Last month, DVSA officers started carrying out roadside emissions checks on commercial vehicles. They are making sure that emission ‘defeat devices’ are not being used, and that diesel particulate filters have not been removed. If tampered emission readings are found, drivers will be given 10 days to fix the emissions system before fines and prohibition notices are imposed.

Central London ULEZ plans may be brought forward

The Mayor of London has proposed to introduce the ULEZ (ultra low emission zone) in central London in April 2019 – 16 months earlier than originally planned. The ULEZ will cover the same area as the existing congestion charging zone, and apply 24 hours a day, 365 days a year. Vehicles that do not meet Euro 6/VI emission standards must pay a daily charge to drive within the zone.

European mobility:all change!

The European Commission has recently published its European Mobility and Transport Package that will result in important changes to EU law regulating road transport. Proposals include clearer rules on driving and rest times, measures to reduce CO2 emissions, air pollution and congestion. The Commission is also looking to make changes to allow unlimited cabotage operations within five days of the international delivery. Vehicles under 3.5 tonnes are also likely to be made subject to some EU transport rules.

Driver digital tachograph cards – Error 48

A batch of some 4,000 digital tachograph cards produced between 3 March 2012 and 14 May 2012 may be prone to generate an Error 48 (indicating the card had expired), even though the card date is actually valid. Those cards should have either been replaced or renewed via the normal process, but any others affected should be returned for replacement. Anyone experiencing problems is advised to contact the DVLA on 0300 790 6801.

Direct Vision consultation

To reduce the number of HGV collisions with cyclists and pedestrians, Transport for London proposed the Direct Vision Standard (DVS) last year. Phase one of the consultation closed in April; its results had not been published by early August. Further consultations are anticipated in autumn 2017 and spring 2018. Although its impact is not entirely clear, at a stakeholder forum held recently, TfL estimated that current DVS proposals would ban more than half of the N3 off-road HGV chassis type by 2020, it was reported. If true, this would have a particular effect on construction trucks.


Holiday pay claims

After an appeal to the Employment Appeal Tribunal was denied several months ago, it appears settled that in respect of holiday pay claims, a three-month gap between underpayments will limit the scope of back pay for previously underpaid holiday.

Tribunal fees

On 26 July 2017 the Supreme Court issued a judgment stating that the Employment Tribunals and Employment Appeals Tribunals Fees Order 2013 has prevented access to justice and is unlawful.

That law had originally ordered that a fee had to be paid to bring a claim in the Employment Tribunal. Perhaps unsurprisingly, once it took effect, claims fell by 70%.

Then, trade union Unison challenged its legality, arguing that the level of fees in the Employment Tribunal (reported to be £400–£1,200) compared to those in the Small Claims Court (£80–£455 or more, depending on the claim amount) prevented access to justice for employees.

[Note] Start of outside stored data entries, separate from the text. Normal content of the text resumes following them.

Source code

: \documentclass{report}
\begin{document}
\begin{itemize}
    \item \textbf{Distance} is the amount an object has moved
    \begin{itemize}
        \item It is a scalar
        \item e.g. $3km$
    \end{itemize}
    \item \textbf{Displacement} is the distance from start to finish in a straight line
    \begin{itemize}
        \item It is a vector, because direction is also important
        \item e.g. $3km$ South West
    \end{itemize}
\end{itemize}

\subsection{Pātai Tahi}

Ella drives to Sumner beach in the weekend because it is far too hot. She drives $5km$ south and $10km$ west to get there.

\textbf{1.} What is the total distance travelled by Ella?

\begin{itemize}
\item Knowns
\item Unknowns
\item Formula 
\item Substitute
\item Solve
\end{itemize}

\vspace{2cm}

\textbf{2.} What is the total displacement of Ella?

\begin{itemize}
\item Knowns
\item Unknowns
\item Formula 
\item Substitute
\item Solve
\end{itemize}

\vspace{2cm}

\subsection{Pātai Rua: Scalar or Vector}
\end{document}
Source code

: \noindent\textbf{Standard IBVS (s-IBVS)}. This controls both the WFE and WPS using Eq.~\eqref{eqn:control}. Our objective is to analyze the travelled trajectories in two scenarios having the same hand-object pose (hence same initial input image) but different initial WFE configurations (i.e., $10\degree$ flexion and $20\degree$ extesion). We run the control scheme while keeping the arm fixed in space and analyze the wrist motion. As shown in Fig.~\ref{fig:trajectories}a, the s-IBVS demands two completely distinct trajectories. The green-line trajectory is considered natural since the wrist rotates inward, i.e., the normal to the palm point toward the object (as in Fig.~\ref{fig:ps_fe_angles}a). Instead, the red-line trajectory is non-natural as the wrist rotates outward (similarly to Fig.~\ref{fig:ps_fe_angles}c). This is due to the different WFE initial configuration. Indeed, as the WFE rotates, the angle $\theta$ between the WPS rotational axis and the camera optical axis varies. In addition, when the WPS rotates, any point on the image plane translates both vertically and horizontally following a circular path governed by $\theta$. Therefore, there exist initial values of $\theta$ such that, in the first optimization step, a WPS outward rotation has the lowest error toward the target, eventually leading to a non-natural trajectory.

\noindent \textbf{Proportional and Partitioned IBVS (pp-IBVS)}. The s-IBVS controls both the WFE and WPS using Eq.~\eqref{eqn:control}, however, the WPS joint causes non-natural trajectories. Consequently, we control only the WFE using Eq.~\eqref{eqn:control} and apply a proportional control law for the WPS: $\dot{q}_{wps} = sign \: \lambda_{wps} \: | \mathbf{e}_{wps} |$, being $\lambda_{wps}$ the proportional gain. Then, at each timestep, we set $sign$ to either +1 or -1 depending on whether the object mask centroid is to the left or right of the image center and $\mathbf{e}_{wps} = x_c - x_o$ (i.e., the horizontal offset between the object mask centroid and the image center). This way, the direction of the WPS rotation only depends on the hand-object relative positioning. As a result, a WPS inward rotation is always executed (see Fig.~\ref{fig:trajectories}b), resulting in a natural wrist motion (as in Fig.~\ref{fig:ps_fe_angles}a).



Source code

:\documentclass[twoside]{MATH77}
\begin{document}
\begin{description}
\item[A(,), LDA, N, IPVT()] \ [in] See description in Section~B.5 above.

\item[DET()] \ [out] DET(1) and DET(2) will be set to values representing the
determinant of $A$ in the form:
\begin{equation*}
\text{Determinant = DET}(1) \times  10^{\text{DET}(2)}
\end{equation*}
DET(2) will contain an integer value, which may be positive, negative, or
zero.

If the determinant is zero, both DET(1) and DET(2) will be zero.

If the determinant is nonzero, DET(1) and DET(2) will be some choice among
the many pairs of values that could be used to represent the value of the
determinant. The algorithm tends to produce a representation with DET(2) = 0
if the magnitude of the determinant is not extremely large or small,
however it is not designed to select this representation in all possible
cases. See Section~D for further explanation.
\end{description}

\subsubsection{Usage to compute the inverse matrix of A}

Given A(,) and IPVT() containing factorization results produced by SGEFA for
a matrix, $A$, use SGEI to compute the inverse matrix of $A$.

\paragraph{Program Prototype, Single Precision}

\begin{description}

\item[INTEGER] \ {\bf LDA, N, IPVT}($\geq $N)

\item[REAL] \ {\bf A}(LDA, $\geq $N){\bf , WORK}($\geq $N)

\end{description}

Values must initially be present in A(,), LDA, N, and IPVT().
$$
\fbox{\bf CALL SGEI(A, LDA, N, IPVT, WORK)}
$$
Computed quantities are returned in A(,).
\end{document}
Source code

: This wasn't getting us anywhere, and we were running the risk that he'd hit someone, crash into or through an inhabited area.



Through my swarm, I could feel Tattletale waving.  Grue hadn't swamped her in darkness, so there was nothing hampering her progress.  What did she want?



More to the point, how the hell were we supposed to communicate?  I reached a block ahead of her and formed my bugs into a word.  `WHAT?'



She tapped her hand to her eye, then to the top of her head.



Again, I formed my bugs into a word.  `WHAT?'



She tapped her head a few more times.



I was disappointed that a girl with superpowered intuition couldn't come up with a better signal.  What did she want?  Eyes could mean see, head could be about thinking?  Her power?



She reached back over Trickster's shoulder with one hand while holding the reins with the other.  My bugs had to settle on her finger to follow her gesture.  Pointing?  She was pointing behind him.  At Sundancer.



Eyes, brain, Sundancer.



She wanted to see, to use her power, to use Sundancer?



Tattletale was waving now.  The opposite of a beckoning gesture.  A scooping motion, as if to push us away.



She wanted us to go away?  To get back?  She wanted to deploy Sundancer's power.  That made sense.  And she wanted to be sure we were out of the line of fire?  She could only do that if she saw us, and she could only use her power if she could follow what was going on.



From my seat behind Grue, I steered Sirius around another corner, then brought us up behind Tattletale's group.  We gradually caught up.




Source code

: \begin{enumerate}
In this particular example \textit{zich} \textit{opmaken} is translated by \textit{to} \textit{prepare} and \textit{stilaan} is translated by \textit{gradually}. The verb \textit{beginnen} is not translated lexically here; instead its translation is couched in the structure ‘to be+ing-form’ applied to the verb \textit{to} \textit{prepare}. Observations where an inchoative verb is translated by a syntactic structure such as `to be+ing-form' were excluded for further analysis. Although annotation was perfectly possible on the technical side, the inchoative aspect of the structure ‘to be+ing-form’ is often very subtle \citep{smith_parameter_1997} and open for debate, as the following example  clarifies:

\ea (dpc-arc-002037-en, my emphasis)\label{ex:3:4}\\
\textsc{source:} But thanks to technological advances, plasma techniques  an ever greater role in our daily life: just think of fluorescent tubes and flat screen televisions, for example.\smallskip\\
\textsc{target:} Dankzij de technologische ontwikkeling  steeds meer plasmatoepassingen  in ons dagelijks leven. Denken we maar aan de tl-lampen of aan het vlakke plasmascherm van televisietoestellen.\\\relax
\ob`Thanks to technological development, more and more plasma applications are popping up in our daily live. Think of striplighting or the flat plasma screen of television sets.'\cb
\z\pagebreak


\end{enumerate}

Since it is more expensive to bring the more complex claims to the Employment Tribunal, the Supreme Court argued that the order was indirectly discriminatory.

So the order has been quashed, and there are already reports that those Employment Tribunals that accept hard copy claims are no longer taking a fee for them.

Furthermore, the Supreme Court ordered that fees already paid by claimants shall be refunded. This could mean an overall reimbursement in the region of £32 million from the Lord Chancellor’s department.

There is now a legal question regarding those who did not bring a claim because it was too expensive to do so. Should the usual three-month time limit to bring a claim (excluding the Acas conciliation period) be extended, given the circumstances? It remains to be seen.

Finally, some say that this judgment is unlikely to mean the end of Employment Tribunal fees and that there is likely to be a consultation soon on a new, lower, fee regime which may even include a transfer of the fee burden from the employee claimant to the employer defendant.